It is no secret how vulnerable some of the prisoners shoved behind the doors of solitary confinement are. Only a few people have ever been able to navigate through the many layers surrounding high authorities, keeping information from reaching them, to tell stories, attesting to the truth about what happens with the District Attorney’s Office and the interrogations and such, and this is how the Head of Judiciary was moved to say the words that he did, the same man who upon taking power, had called the Judiciary “in ruins.”

Even if we are sure that such treatment is spared the arrested women, the question is why are you going to such lengths to hide the truth? Why are you hiding facts about a situation over which you and the Head of Judiciary have the least amount of control? Or have you slowly reached a peaceful ground with parts of the Judiciary about whom even your boss is angry?
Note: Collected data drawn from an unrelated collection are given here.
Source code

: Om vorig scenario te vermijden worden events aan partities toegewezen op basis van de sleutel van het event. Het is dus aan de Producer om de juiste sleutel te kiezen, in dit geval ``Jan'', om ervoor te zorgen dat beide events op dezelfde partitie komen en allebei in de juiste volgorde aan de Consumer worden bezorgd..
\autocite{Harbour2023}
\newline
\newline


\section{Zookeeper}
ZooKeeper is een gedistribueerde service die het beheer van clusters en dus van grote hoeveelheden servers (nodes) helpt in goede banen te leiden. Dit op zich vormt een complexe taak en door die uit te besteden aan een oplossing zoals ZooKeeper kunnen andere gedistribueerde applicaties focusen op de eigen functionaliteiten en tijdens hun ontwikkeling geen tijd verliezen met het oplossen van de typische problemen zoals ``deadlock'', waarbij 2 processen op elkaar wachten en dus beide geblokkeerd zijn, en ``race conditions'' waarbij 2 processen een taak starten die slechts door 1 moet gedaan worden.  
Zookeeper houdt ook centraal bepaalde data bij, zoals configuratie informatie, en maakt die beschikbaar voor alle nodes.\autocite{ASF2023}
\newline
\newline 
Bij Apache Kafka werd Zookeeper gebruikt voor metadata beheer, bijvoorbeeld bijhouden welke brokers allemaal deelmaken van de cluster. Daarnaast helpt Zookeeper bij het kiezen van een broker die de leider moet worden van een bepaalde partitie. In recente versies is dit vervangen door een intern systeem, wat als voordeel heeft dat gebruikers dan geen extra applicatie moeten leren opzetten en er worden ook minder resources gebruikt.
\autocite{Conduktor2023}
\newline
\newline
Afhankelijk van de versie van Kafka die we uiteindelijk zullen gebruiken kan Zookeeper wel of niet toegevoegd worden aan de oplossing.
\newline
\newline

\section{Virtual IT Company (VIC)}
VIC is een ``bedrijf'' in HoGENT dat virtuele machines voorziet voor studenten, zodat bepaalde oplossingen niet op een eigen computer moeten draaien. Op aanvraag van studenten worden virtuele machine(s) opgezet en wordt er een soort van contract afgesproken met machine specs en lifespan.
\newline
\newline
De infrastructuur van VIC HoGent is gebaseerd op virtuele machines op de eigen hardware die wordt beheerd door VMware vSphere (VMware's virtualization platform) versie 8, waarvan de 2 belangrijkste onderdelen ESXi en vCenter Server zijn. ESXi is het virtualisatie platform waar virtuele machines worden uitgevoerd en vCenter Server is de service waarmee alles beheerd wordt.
Arrests of women on the pretense of an assembly, prolonged interrogations about their personal and professional affairs and beliefs and such, is starting another project for which Kayhan is salivating, so that once again using the written interrogation reports, editorials are produced. This will neither increase your and Mr. Shahroodi’s prestige, nor will it improve the reputation of the Judiciary. The honest dedicated segments of the Judiciary, who work day and night to uphold justice, are watching these events with concern. All human rights activists are sure that segments of the Judiciary and the Cabinet can return peace of mind to our citizens. Your conservative and non-exact opinions implicitly support the unacceptable behavior of certain individuals within the Judiciary, emboldening them in their illegal behavior. We expect differently from Mr. Shahroodi…You will be indebted to history if you can’t stop the tears of children of those imprisoned. Welcome to the important position of Speaker. Bashful deceptions or responsible assertiveness?